US president Donald Trump laid out the US’s new strategy in Afghanistan in a speech from Virginia’s Fort Myer military base on the evening of Aug. 21, telling the assembled troops to prepare for an open-ended war against terrorism in the region, and assigning new roles to Pakistan and India.
“We will not talk about numbers of troops or our plans for further military activities” in Afghanistan, Trump said. “Conditions on the ground, not arbitrary timetables, will guide our strategy from now on.” Pulling troops out of foreign wars was a key plank of Trump’s campaign platform, and he was a frequent critic of former president Barack Obama’s deployment of troops to Afghanistan. The shift could upset his loyal fans, who have stood by as he bypassed presidential norms, and verbally attacked Americans and foreign leaders he disagreed with.
“Ultimately, it is up to the people of Afghanistan to take ownership of their future, to govern their society, and to achieve an everlasting peace,” Trump said, promising to partner with the country, but adding the US was not “nation-building.” In doing so, he echoed speech by president George W. Bush in 2002 (paywall) that set the stage for dramatic increases in US spending and troops there. “Peace will be achieved by helping Afghanistan develop its own stable government,” Bush said at the time.
Trump also indicated the US means to radically change its relationship with Pakistan, where it has spent billions of dollars in aid in recent years, and lean heavily on India to help in the effort to rebuild Afghanistan, while hinting India’s trade with the US could be jeopardized if it did not cooperate. The US can “no longer be silent about Pakistan’s safe havens for terrorist organizations, the Taliban, and other groups that pose a threat to the region and beyond,” Trump said. “We have been paying Pakistan billions and billions of dollars, at the same time they are housing the same terrorists that we are fighting… that will change immediately.”
The US also plans to “further develop” its partnership with India to rebuild Afghanistan, he said. “We appreciate India’s important contributions to stability in Afghanistan, but India makes billions of dollars in trade with the United States, and we want them to help us more with Afghanistan, especially in the area of economic assistance and development.”
There’s no public indication that US diplomats discussed this change in strategy with their Indian counterparts in the days before the speech. US officials have long urged India to play a greater role in rebuilding Afghanistan, and under former prime minister Manmohan Singh India pledged billions of dollars in aid. Last year, India’s current prime minister Narendra Modi pledged $1 billion in aid to the country.

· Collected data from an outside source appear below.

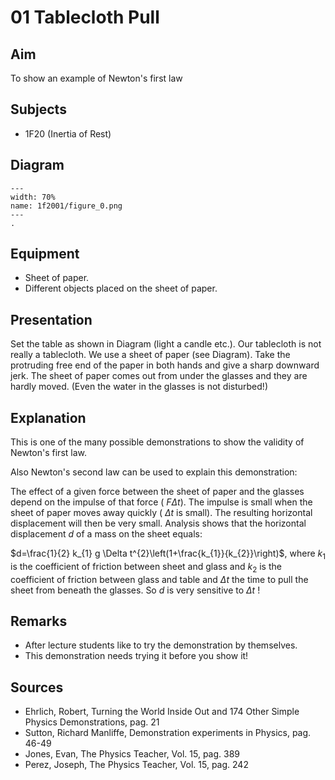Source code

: # 01 Tablecloth Pull 
    
  
## Aim   
To show an example of Newton's first law    
  
## Subjects   
* 1F20 (Inertia of Rest)   

## Diagram
   
```{figure} figures/figure_0.png  
---  
width: 70%  
name: 1f2001/figure_0.png  
---  
. 
```
  
## Equipment   
 *  Sheet of paper. 
 *  Different objects placed on the sheet of paper.
      
  
## Presentation   
 Set the table as shown in Diagram (light a candle etc.). Our tablecloth is not really a tablecloth. We use a sheet of paper (see Diagram).  Take the protruding free end of the paper in both hands and give a sharp downward jerk. The sheet of paper comes out from under the glasses and they are hardly moved. (Even the water in the glasses is not disturbed!)   
  
## Explanation   
This is one of the many possible demonstrations to show the validity of Newton's first law.

Also Newton's second law can be used to explain this demonstration:

The effect of a given force between the sheet of paper and the glasses depend on the impulse of that force ( $F \Delta t)$. The impulse is small when the sheet of paper moves away quickly ( $\Delta t$ is small). The resulting horizontal displacement will then be very small. Analysis shows that the horizontal displacement $d$ of a mass on the sheet equals:

$d=\frac{1}{2} k_{1} g \Delta t^{2}\left(1+\frac{k_{1}}{k_{2}}\right)$, where $k_{1}$ is the coefficient of friction between sheet and glass and $k_{2}$ is the coefficient of friction between glass and table and $\Delta t$ the time to pull the sheet from beneath the glasses. So $d$ is very sensitive to $\Delta t$ ! 
  
## Remarks
 *  After lecture students like to try the demonstration by themselves. 
 *  This demonstration needs trying it before you show it!
   
  
## Sources
 *  Ehrlich, Robert, Turning the World Inside Out and 174 Other Simple Physics Demonstrations, pag. 21 
 *  Sutton, Richard Manliffe, Demonstration experiments in Physics, pag. 46-49 
 *  Jones, Evan, The Physics Teacher, Vol. 15, pag. 389 
 *  Perez, Joseph, The Physics Teacher, Vol. 15, pag. 242
  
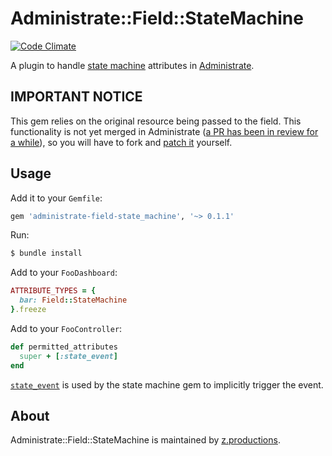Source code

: # Administrate::Field::StateMachine

[![Code Climate](https://codeclimate.com/github/zooppa/administrate-field-state_machine/badges/gpa.svg)](https://codeclimate.com/github/zooppa/administrate-field-state_machine)

A plugin to handle [state machine] attributes in [Administrate].

## IMPORTANT NOTICE
This gem relies on the original resource being passed to the field.
This functionality is not yet merged in Administrate
([a PR has been in review for a while](thoughtbot/administrate#381)),
so you will have to fork and [patch it](https://git.io/vXhCo) yourself.

## Usage

Add it to your `Gemfile`:

```ruby
gem 'administrate-field-state_machine', '~> 0.1.1'
```

Run:

```bash
$ bundle install
```

Add to your `FooDashboard`:

```ruby
ATTRIBUTE_TYPES = {
  bar: Field::StateMachine
}.freeze
```

Add to your `FooController`:

```ruby
def permitted_attributes
  super + [:state_event]
end
```

[`state_event`](https://github.com/state-machines/state_machines#explicit-vs-implicit-event-transitions) is used by the state machine gem to implicitly trigger the event.

## About

Administrate::Field::StateMachine is maintained by [z.productions].

[state machine]: https://github.com/state-machines/state_machines
[Administrate]: https://github.com/thoughtbot/administrate
[z.productions]: https://www.z.productions/

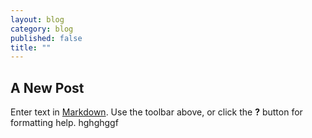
 ```yaml
---
layout: blog
category: blog
published: false
title: ""
---
```


## A New Post

Enter text in [Markdown](http://daringfireball.net/projects/markdown/). Use the toolbar above, or click the **?** button for formatting help.
hghghggf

In adopting the “push India, punish Pakistan” strategy, Trump is lifting a page from advisor Lisa Curtis’s playbook. Curtis, a former Heritage Foundation director, CIA analyst, and US diplomat in South Asia, wrote in February that the US “must stop chasing the mirage of securing change in Pakistan’s strategic direction by giving it additional aid or military equipment.” The White House named her its senior national security advisor for the region in April.
John McCain, the Arizona senator, called the move positive, but long overdue, and signaled that he expected an escalation in military spending. “Congress must meet its responsibilities for overseeing the war in Afghanistan and providing the necessary resources for it,” McCain said in a statement.
Senate majority leader Mitch McConnell went a step further, comparing the situation to the US’s huge overseas troop presence after WWII. “Just as the United States maintained forward deployed forces in Japan and Germany after the Second World War and in South Korea after the armistice, a residual presence in Afghanistan and in Iraq, preserves the gains we have made in the respective conflicts in those countries—and America pursues our interests by supporting host nation forces,” he wrote.